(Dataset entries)
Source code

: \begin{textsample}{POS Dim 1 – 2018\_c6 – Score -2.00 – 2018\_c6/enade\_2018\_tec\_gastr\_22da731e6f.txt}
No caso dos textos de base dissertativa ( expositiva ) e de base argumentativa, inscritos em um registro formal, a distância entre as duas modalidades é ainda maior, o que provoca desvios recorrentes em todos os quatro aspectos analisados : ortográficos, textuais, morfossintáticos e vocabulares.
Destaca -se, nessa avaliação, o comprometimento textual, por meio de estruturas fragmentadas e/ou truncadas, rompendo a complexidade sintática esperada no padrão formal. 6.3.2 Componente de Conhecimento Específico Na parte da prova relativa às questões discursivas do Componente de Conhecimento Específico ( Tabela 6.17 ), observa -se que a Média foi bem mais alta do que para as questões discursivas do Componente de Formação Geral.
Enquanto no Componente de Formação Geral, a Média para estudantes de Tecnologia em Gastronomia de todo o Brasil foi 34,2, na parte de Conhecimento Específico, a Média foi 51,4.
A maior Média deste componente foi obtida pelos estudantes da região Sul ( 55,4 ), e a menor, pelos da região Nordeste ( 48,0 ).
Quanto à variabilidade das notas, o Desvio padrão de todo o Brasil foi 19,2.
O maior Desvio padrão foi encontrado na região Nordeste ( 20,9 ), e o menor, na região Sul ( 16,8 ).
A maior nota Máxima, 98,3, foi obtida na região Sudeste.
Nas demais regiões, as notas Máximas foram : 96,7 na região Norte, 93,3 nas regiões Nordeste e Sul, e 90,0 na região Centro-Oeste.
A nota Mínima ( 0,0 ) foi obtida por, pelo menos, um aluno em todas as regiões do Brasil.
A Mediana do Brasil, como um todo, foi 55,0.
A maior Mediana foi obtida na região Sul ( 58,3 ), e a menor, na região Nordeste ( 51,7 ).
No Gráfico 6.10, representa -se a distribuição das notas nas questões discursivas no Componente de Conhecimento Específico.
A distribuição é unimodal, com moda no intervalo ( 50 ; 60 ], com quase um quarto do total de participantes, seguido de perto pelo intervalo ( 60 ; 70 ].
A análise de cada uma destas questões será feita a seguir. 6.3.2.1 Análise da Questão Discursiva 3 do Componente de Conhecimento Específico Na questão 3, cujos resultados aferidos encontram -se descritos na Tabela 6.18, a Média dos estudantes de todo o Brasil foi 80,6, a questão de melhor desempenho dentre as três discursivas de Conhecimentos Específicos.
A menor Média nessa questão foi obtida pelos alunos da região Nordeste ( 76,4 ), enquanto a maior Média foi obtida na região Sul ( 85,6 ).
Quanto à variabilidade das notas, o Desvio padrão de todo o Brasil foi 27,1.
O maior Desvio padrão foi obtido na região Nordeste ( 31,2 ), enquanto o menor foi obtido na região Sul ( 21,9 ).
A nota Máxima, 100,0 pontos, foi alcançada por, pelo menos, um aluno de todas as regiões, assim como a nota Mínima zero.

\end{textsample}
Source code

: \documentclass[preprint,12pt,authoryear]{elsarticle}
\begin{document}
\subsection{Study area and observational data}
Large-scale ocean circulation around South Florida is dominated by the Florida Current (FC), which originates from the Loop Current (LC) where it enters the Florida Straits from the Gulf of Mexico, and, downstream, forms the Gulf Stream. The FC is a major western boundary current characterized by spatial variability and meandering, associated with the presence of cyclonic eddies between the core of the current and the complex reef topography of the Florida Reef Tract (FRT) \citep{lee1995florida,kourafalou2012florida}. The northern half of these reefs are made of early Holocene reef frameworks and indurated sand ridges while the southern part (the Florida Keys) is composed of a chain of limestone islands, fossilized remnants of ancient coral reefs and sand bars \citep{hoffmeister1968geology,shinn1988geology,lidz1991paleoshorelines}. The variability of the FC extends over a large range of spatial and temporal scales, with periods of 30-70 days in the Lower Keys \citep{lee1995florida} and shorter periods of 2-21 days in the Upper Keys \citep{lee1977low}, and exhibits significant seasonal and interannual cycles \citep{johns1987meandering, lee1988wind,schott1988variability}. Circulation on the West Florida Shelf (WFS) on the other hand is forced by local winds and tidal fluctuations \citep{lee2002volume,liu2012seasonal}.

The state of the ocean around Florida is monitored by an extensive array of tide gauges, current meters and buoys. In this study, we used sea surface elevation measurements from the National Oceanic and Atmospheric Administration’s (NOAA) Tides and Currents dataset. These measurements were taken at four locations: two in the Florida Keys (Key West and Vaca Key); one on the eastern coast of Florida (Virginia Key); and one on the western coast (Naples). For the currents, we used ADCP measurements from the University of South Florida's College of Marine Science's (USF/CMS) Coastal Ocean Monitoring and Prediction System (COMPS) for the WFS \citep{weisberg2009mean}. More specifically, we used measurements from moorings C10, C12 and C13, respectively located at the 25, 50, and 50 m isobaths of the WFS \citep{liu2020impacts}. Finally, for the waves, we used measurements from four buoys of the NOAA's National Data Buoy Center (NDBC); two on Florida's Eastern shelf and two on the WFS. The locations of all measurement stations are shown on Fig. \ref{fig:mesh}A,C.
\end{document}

WHAT IS NEEDED:
An exact copy of the lines above, from the one containing "Nas demais regiões, as" down to the one containing "A nota Mínima ( 0,0" and including both, is the whole answer; retype it and nothing else.

OUTPUT BELOW:
Nas demais regiões, as notas Máximas foram : 96,7 na região Norte, 93,3 nas regiões Nordeste e Sul, e 90,0 na região Centro-Oeste.
A nota Mínima ( 0,0 ) foi obtida por, pelo menos, um aluno em todas as regiões do Brasil.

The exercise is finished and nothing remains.